The absorber could be of a substance such as high density foam,
rubber or a ceramic system.
[0032] The sheet could preferably be flexible such that it could be
rolled up for easy transportation, storage, application and
manipulation.
[0033] Optionally, a layer of lacquer could be applied to the sheet
once the ink has been applied. This could provide additional
characteristics such as reduced optical surface reflection or
resistance to penetration by particular chemical agents. The sheet
can then optionally be embossed in order to produce an uneven
surface profile which can make the camouflage covering less easy to
detect by radar. The sheet could also be embossed prior to being
printed. Embossing can provide low surface reflectivity, thus
making a covering less easily detectable against a background.
[0034] Further preferred features of the invention are set out in
the appended claims.
[0035] The invention will now be described in detail with reference
to the accompanying drawings.
[0036] FIG. 1 shows the reflectance spectrum for chlorophyll;
[0037] FIG. 2 shows a camouflage covering according to an
embodiment of the present invention;
[0038] FIG. 3 shows the reflectance characteristics of a covering
simulating chlorophyll;
[0039] FIG. 4 shows the reflectance characteristics of inks used in
embodiments of the invention.
[0040] FIG. 1 shows a reflectance spectrum for chlorophyll in the
visible and near-infra-red region. Since camouflage equipment is
often required in jungle situations or environments with high
levels of vegetation, it is highly desirable to produce camouflage
equipment which can simulate vegetation. If a camouflage covering
is produced which has spectral characteristics that mimic the
chlorophyll curve shown in FIG. 1, then the covering can be very
difficult to detect at visible or near-infra-red wavelengths.
[0041] It can be seen from FIG. 1 that there is a sharp upturn in
the reflectance spectrum of chlorophyll at around 700 nanometers.
It is therefore desirable to produce a substance which has a low
reflectance in the visible region (apart from a relatively small
peak at around 500 nanometers) and a much higher reflectance above
about 700 nanometers.
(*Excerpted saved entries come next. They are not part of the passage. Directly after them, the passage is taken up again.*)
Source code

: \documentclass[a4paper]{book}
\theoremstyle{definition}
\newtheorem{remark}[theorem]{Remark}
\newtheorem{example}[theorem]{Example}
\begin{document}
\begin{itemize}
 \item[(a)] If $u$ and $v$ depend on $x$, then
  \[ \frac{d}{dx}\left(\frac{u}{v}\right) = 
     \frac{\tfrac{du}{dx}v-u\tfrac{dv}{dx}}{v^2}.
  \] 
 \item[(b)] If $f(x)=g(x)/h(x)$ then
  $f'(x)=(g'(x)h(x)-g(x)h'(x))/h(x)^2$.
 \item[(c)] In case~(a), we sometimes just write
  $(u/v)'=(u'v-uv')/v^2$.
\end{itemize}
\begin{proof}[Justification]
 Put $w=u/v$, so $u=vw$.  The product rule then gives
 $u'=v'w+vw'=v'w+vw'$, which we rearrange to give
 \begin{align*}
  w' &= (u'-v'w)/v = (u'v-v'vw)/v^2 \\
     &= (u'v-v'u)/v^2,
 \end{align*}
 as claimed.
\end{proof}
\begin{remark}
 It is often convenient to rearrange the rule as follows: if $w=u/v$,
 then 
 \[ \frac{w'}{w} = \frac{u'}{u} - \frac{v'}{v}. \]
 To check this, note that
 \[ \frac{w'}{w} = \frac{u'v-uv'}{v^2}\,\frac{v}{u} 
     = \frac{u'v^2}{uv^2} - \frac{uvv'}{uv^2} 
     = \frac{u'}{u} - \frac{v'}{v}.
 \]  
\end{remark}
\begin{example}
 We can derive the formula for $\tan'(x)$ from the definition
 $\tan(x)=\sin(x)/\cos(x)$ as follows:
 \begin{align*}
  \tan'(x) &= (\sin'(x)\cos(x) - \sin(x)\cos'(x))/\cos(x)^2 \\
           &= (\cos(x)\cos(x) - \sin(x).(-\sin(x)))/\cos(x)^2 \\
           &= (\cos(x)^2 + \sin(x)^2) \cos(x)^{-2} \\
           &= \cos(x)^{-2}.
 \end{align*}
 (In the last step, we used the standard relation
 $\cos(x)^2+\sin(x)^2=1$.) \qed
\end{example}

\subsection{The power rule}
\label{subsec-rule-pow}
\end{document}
The peak at around 500 nanometers (green
light) can be fairly easily simulated using standard pigments or
inks.
[0042] In one embodiment, a carrier mixture of acrylic resin and
vinyl chloride or vinyl acetate co-polymer is dissolved in a blend
of ketone solvents (MIBK/MEK) (methyl iso-butyl ketone/methyl ethyl
ketone) and is made UV stable by the addition of a UV absorber
component. Alternatively, a water-based carrier could be used. A
range of organic and/or inorganic pigments may be added to the base
carrier to achieve a wide and selective range of different visual
colours and opacities.
[0043] Where a polymeric base material is used, it is preferably in
calendered film format and can be engineered to exhibit specific
colour and near infra red spectral properties by the addition of a
selected mixture of organic and inorganic pigments which give both
the desired visual characteristics and near-IR reflection
characteristics which match chlorophyll's spectral characteristics.
Such a combination of pigments can be incorporated so as to create
a coloured material matched to the colour and the IR
characteristics of chlorophyll. A colour having the spectral
characteristics of chlorophyll in visible wavelengths is so-called
"NATO green". This is a visual colour defined by British Standard
BS381C:1996. Inks or base films can be produced in any colour.
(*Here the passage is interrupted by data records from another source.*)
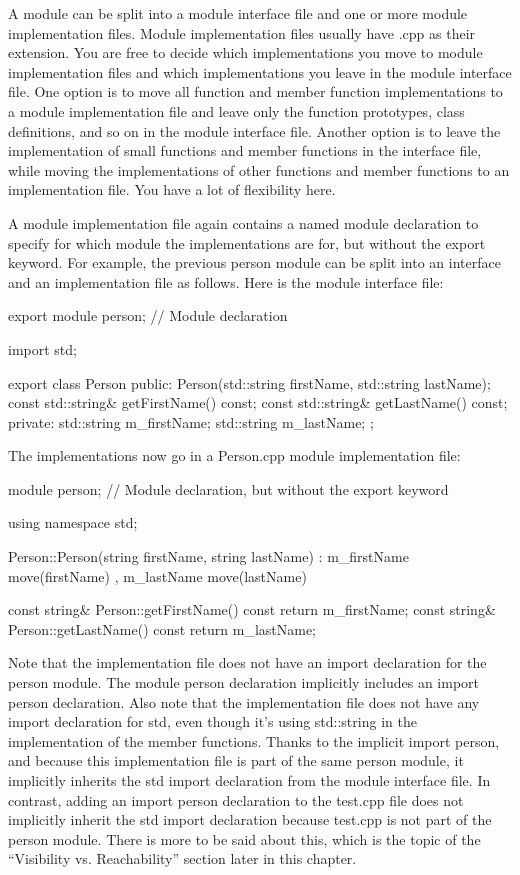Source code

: 
A module can be split into a module interface file and one or more module implementation files.
Module implementation files usually have .cpp as their extension. You are free to decide which implementations you move to module implementation files and which implementations you leave in the module interface file. One option is to move all function and member function implementations to a module implementation file and leave only the function prototypes, class definitions, and so on in the module interface file. Another option is to leave the implementation of small functions and member functions in the interface file, while moving the implementations of other functions and member functions to an implementation file. You have a lot of flexibility here.

A module implementation file again contains a named module declaration to specify for which module the implementations are for, but without the export keyword. For example, the previous person module can be split into an interface and an implementation file as follows. Here is the module interface file:

\begin{cpp}
export module person; // Module declaration

import std;

export class Person
{
    public:
        Person(std::string firstName, std::string lastName);
        const std::string& getFirstName() const;
        const std::string& getLastName() const;
    private:
        std::string m_firstName;
        std::string m_lastName;
};
\end{cpp}

The implementations now go in a Person.cpp module implementation file:

\begin{cpp}
module person; // Module declaration, but without the export keyword

using namespace std;

Person::Person(string firstName, string lastName)
: m_firstName { move(firstName) }, m_lastName { move(lastName) }
{}

const string& Person::getFirstName() const { return m_firstName; }
const string& Person::getLastName() const { return m_lastName; }
\end{cpp}

Note that the implementation file does not have an import declaration for the person module. The module person declaration implicitly includes an import person declaration. Also note that the implementation file does not have any import declaration for std, even though it’s using std::string in the implementation of the member functions. Thanks to the implicit import person, and because this implementation file is part of the same person module, it implicitly inherits the std import declaration from the module interface file. In contrast, adding an import person declaration to the test.cpp file does not implicitly inherit the std import declaration because test.cpp is not part of the person module. There is more to be said about this, which is the topic of the “Visibility vs. Reachability” section later in this chapter.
Carbon could also be added to the base film to give radar absorbing
properties. In one example, a white base film could be produced
having near-IR characteristics matching those of chlorophyll. If
desired, such a base film can then be printed with other colours,
for example to simulate vegetation.
[0044] Suitable additives for adjusting the near-IR radiation
(NIRR) characteristics of a film include carbon and titanium
dioxide. Pigments of these materials absorb NIRR. A surface of the
base film can then be printed over to achieve desired colour
effects. For example, a digital printing method can be used,
whereby colour pigments contained in a solvent are
non-contact-printed onto a surface of the film in order to create a
digitally-defined pattern. Typically, microscopic dots of three
primary colours, cyan, magenta and yellow, and additionally black,
are laid down colour-by-colour. The solvent is then evaporated to
leave the colour pigments on the surface of the film, and the human
eye integrates the coloured dots to give the desired pattern.
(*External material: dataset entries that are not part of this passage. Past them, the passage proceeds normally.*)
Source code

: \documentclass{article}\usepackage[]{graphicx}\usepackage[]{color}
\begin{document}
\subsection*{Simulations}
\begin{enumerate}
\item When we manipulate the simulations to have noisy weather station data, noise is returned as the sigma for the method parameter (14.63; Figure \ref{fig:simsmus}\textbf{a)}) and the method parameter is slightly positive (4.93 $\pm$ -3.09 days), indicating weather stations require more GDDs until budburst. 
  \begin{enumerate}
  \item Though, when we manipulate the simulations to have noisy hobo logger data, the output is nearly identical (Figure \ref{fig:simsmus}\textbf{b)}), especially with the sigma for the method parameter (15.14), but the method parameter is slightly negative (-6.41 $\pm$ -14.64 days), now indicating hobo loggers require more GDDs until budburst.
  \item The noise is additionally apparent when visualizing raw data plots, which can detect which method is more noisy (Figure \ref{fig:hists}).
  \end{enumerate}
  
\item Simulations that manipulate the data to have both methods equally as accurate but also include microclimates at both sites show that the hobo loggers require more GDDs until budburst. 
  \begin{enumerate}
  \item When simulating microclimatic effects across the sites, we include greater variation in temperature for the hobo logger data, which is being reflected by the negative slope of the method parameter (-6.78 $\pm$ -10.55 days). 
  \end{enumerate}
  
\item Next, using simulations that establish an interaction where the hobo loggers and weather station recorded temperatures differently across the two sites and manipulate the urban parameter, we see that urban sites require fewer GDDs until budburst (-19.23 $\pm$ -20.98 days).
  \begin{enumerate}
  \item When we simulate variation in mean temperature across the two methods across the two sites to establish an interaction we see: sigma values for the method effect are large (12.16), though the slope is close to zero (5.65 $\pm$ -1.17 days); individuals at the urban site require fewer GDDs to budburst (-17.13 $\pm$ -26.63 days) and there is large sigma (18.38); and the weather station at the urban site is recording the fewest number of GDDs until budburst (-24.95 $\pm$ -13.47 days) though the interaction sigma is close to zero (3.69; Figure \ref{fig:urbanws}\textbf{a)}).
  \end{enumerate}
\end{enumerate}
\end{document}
[0045] In practice, it tends not to be possible to achieve a white
base film, since the carbon pigments impart a grey colour to the
film, although the addition of titanium dioxide pigments can
counteract this greying effect. It can therefore be desirable to
modify the pattern of colour to be printed onto the film to
compensate for the colour of the base film. Similarly, if colour
pigments are used within the base film, the colours to be printed
can be adjusted accordingly to give a desired pattern.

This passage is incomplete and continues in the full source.